# What you should do:
Whenever a line below includes "could", add it to the tally, then give the total and nothing more.
[Input — start]
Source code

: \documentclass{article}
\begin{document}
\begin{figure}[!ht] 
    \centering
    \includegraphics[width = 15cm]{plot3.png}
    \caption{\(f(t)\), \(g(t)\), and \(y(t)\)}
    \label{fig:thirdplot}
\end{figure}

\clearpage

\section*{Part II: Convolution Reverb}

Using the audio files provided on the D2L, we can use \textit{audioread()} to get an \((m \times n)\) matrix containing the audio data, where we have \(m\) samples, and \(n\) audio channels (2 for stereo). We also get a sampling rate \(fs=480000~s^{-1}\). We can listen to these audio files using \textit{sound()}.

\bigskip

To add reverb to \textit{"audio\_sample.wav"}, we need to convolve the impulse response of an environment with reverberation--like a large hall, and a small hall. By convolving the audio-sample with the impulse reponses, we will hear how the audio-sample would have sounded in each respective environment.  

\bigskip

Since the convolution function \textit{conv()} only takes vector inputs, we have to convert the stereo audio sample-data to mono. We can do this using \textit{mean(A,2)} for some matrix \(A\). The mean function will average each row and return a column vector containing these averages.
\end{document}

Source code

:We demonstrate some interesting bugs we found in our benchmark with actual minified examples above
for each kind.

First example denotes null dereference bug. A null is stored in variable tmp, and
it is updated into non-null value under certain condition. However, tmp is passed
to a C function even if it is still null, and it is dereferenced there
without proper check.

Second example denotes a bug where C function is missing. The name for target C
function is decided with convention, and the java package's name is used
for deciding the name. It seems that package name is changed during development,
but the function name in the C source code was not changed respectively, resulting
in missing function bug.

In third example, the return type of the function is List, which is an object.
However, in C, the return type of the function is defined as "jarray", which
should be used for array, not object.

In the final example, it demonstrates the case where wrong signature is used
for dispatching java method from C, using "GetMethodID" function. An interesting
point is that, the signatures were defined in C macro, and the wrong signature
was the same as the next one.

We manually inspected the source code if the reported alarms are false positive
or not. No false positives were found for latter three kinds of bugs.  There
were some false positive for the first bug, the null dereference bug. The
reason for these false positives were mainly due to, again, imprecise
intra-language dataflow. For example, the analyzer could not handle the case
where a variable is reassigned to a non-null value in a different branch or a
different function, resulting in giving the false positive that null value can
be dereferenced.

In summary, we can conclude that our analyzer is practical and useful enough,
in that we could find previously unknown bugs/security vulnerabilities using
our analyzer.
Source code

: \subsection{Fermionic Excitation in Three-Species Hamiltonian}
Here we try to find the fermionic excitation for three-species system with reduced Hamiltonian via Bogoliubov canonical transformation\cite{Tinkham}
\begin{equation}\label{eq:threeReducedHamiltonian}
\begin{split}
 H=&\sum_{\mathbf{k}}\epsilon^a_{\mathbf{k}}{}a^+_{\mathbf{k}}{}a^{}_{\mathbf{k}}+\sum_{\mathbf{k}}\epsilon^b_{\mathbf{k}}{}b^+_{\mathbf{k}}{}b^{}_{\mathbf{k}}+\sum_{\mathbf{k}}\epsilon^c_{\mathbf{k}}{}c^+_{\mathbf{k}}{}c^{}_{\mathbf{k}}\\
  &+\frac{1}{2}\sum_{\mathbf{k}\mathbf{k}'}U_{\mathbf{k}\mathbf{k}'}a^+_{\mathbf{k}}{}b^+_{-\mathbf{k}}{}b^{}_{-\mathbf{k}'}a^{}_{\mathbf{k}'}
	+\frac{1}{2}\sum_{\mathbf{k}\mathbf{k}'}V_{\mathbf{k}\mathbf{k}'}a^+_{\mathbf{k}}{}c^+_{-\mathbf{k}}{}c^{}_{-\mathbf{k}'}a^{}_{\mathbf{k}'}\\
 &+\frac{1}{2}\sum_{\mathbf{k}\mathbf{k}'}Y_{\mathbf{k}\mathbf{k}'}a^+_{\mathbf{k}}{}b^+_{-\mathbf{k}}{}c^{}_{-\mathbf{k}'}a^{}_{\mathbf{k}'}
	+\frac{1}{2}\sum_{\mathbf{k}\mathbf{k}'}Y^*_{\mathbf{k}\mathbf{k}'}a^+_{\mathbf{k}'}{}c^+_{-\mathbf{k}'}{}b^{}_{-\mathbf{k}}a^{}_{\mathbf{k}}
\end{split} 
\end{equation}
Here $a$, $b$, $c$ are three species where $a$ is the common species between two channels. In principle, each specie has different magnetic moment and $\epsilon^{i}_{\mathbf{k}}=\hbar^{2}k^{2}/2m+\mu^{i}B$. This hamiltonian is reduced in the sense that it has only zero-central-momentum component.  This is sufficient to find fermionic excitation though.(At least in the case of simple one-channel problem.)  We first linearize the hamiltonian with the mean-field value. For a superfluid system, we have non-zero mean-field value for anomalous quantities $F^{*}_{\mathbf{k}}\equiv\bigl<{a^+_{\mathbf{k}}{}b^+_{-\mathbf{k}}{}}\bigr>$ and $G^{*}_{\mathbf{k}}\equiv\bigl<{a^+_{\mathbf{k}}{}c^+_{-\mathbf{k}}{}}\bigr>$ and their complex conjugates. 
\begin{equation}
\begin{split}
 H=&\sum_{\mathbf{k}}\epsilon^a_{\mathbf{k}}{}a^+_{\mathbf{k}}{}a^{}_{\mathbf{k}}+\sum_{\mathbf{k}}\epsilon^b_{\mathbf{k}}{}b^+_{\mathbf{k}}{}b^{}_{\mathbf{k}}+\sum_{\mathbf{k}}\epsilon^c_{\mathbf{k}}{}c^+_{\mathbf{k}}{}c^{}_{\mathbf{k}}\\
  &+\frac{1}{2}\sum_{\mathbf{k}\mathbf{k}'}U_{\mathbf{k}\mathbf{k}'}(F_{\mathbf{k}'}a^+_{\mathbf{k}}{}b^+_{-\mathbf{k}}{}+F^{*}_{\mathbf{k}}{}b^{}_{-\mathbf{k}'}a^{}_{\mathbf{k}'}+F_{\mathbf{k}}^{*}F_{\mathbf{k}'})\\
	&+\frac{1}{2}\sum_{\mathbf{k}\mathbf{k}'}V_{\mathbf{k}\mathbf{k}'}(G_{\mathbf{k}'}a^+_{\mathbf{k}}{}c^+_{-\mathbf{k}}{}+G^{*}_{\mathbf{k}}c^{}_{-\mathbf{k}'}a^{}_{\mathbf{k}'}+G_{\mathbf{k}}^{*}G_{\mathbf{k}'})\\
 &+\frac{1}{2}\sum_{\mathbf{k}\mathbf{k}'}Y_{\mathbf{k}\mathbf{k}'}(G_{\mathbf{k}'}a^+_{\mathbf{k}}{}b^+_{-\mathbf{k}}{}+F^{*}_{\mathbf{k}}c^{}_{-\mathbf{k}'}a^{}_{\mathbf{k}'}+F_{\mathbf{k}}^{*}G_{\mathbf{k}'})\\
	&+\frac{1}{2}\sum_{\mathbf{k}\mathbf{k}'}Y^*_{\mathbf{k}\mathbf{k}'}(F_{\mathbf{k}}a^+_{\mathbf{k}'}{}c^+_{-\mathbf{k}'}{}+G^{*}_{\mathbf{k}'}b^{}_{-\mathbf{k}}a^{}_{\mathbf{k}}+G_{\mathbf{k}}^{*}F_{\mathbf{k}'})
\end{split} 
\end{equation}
[Input — finish]
# Exercise result:
2